Record extracts
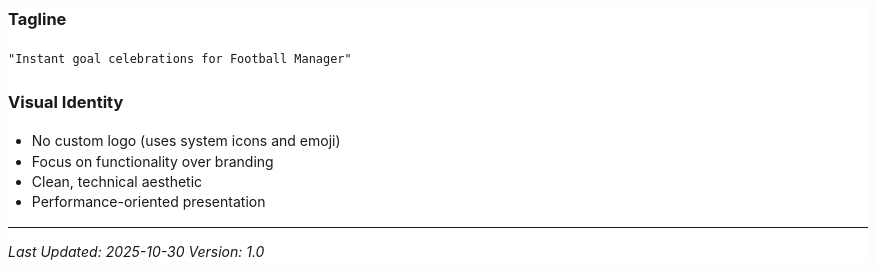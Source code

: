 ### Tagline
```
"Instant goal celebrations for Football Manager"
```

### Visual Identity
- No custom logo (uses system icons and emoji)
- Focus on functionality over branding
- Clean, technical aesthetic
- Performance-oriented presentation

---

*Last Updated: 2025-10-30*
*Version: 1.0*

Exercise prompt
All of the entries, apart from the pictures, must be returned exactly.

Reply to the task
Source code

: ### Tagline
```
"Instant goal celebrations for Football Manager"
```

### Visual Identity
- No custom logo (uses system icons and emoji)
- Focus on functionality over branding
- Clean, technical aesthetic
- Performance-oriented presentation

---

*Last Updated: 2025-10-30*
*Version: 1.0*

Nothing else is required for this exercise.